-- Opening Marker --

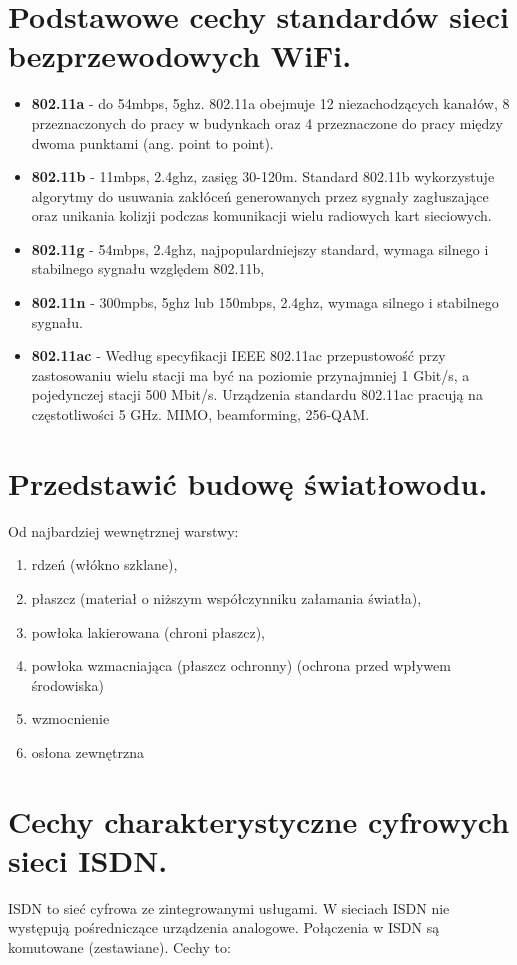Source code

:\documentclass[12pt,a4paper]{article}
\begin{document}
	\section{Podstawowe cechy standardów sieci bezprzewodowych WiFi.}
	\begin{itemize}
		\item \textbf{802.11a} - do 54mbps, 5ghz. 802.11a obejmuje 12 niezachodzących kanałów, 8 przeznaczonych do pracy w budynkach oraz 4 przeznaczone do pracy między dwoma punktami (ang. point to point). 
		\item \textbf{802.11b} - 11mbps, 2.4ghz, zasięg 30-120m. Standard 802.11b wykorzystuje algorytmy do usuwania zakłóceń generowanych przez sygnały zagłuszające oraz unikania kolizji podczas komunikacji wielu radiowych kart sieciowych.
		\item \textbf{802.11g} - 54mbps, 2.4ghz, najpopulardniejszy standard, wymaga silnego i stabilnego sygnału względem 802.11b,
		\item \textbf{802.11n} - 300mpbs, 5ghz lub 150mbps, 2.4ghz, wymaga silnego i stabilnego sygnału.
		\item \textbf{802.11ac} - Według specyfikacji IEEE 802.11ac przepustowość przy zastosowaniu wielu stacji ma być na poziomie przynajmniej 1 Gbit/s, a pojedynczej stacji 500 Mbit/s. Urządzenia standardu 802.11ac pracują na częstotliwości 5 GHz. MIMO, beamforming, 256-QAM.
	\end{itemize}

	\section{Przedstawić budowę światłowodu.}
	Od najbardziej wewnętrznej warstwy:	
	\begin{enumerate}
		\item rdzeń (włókno szklane), 
		\item płaszcz (materiał o niższym współczynniku załamania światła), 
		\item powłoka lakierowana (chroni płaszcz), 
		\item powłoka wzmacniająca (płaszcz ochronny) (ochrona przed wpływem środowiska)
		\item wzmocnienie
		\item osłona zewnętrzna
	\end{enumerate}

	\section{Cechy charakterystyczne cyfrowych sieci ISDN.}
	ISDN to sieć cyfrowa ze zintegrowanymi usługami. W sieciach ISDN nie występują pośredniczące urządzenia analogowe. Połączenia w ISDN są komutowane (zestawiane). Cechy to:
	
\end{document}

-- Closing Marker --

PROBLEM STATEMENT
Look through the records and gather each line with the word "silnego".

EXPECTED ANSWER
		\item \textbf{802.11g} - 54mbps, 2.4ghz, najpopulardniejszy standard, wymaga silnego i stabilnego sygnału względem 802.11b,
		\item \textbf{802.11n} - 300mpbs, 5ghz lub 150mbps, 2.4ghz, wymaga silnego i stabilnego sygnału.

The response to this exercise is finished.